**DESCRIPTION OF THE TASK**
When you reply, transcribe every line of the data below exactly.
===== SUPPLIED ENTRIES
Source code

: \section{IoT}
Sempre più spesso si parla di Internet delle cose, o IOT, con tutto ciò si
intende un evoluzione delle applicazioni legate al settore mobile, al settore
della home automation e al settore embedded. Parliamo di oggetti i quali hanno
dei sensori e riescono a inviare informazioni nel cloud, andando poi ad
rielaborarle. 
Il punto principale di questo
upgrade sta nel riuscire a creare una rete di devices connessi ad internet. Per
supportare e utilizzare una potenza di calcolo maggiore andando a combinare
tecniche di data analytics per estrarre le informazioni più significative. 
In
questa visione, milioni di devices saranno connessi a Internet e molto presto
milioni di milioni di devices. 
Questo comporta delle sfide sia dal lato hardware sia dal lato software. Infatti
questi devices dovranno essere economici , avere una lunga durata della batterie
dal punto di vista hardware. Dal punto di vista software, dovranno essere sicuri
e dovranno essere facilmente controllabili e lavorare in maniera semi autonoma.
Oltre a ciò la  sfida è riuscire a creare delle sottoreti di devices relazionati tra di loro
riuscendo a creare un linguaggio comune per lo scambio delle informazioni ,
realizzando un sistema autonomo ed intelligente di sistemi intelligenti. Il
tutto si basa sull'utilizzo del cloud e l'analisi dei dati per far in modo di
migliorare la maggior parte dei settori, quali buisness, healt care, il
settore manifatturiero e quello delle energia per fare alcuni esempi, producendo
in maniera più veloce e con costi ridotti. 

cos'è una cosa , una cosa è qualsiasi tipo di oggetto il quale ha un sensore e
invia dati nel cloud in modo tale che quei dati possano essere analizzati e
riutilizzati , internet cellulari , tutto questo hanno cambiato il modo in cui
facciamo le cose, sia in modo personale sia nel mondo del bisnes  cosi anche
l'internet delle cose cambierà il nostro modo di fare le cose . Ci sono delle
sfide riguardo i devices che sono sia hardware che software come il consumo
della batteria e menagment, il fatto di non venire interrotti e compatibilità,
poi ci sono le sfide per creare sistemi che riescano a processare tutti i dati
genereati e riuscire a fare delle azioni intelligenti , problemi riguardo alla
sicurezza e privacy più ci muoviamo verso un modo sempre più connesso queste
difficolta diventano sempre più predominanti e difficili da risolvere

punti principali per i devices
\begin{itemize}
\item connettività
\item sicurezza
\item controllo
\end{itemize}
==========
**ANSWER TO THE PROBLEM**
Source code

: \section{IoT}
Sempre più spesso si parla di Internet delle cose, o IOT, con tutto ciò si
intende un evoluzione delle applicazioni legate al settore mobile, al settore
della home automation e al settore embedded. Parliamo di oggetti i quali hanno
dei sensori e riescono a inviare informazioni nel cloud, andando poi ad
rielaborarle. 
Il punto principale di questo
upgrade sta nel riuscire a creare una rete di devices connessi ad internet. Per
supportare e utilizzare una potenza di calcolo maggiore andando a combinare
tecniche di data analytics per estrarre le informazioni più significative. 
In
questa visione, milioni di devices saranno connessi a Internet e molto presto
milioni di milioni di devices. 
Questo comporta delle sfide sia dal lato hardware sia dal lato software. Infatti
questi devices dovranno essere economici , avere una lunga durata della batterie
dal punto di vista hardware. Dal punto di vista software, dovranno essere sicuri
e dovranno essere facilmente controllabili e lavorare in maniera semi autonoma.
Oltre a ciò la  sfida è riuscire a creare delle sottoreti di devices relazionati tra di loro
riuscendo a creare un linguaggio comune per lo scambio delle informazioni ,
realizzando un sistema autonomo ed intelligente di sistemi intelligenti. Il
tutto si basa sull'utilizzo del cloud e l'analisi dei dati per far in modo di
migliorare la maggior parte dei settori, quali buisness, healt care, il
settore manifatturiero e quello delle energia per fare alcuni esempi, producendo
in maniera più veloce e con costi ridotti. 

cos'è una cosa , una cosa è qualsiasi tipo di oggetto il quale ha un sensore e
invia dati nel cloud in modo tale che quei dati possano essere analizzati e
riutilizzati , internet cellulari , tutto questo hanno cambiato il modo in cui
facciamo le cose, sia in modo personale sia nel mondo del bisnes  cosi anche
l'internet delle cose cambierà il nostro modo di fare le cose . Ci sono delle
sfide riguardo i devices che sono sia hardware che software come il consumo
della batteria e menagment, il fatto di non venire interrotti e compatibilità,
poi ci sono le sfide per creare sistemi che riescano a processare tutti i dati
genereati e riuscire a fare delle azioni intelligenti , problemi riguardo alla
sicurezza e privacy più ci muoviamo verso un modo sempre più connesso queste
difficolta diventano sempre più predominanti e difficili da risolvere

punti principali per i devices
\begin{itemize}
\item connettività
\item sicurezza
\item controllo
\end{itemize}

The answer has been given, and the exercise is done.